ENTRIES SUPPLIED =>
━━━━━━━━━━━━━━━━━━━━━━━━━━━━━━
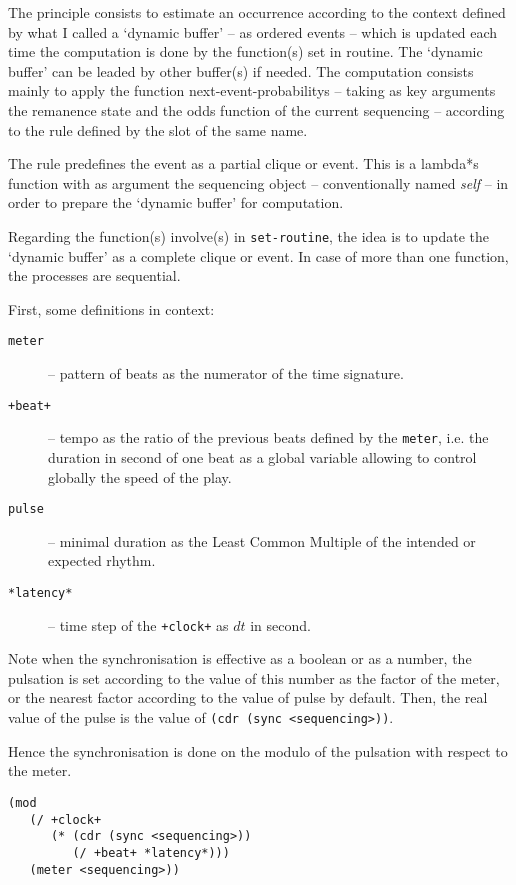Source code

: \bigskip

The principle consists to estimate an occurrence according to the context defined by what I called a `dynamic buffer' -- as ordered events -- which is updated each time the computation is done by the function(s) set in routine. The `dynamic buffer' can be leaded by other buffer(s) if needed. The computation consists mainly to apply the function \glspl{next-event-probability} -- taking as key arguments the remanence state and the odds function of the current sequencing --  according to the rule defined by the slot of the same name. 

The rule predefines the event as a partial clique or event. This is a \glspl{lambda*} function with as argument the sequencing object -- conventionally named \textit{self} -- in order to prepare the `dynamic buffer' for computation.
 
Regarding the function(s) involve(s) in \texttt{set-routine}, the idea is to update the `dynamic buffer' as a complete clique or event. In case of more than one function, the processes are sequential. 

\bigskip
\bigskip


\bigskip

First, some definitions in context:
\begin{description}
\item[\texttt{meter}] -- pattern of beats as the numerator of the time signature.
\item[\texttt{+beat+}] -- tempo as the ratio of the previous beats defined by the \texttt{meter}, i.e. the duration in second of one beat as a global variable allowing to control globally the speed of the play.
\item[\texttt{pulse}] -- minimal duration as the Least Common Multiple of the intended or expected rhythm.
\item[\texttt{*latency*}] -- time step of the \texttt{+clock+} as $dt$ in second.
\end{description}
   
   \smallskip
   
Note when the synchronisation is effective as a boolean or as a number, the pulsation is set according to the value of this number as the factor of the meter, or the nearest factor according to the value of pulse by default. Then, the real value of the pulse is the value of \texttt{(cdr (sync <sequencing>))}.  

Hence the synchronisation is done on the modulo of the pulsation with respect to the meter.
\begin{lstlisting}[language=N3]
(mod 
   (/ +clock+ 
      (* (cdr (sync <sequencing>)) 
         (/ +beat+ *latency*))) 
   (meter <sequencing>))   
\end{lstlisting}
━━━━━━━━━━━━━━━━━━━━━━━━━━━━━━
TASK REQUIREMENTS => Across the data, pull every line containing the string "clock".

WRITTEN RESPONSE =>
\item[\texttt{*latency*}] -- time step of the \texttt{+clock+} as $dt$ in second.
   (/ +clock+ 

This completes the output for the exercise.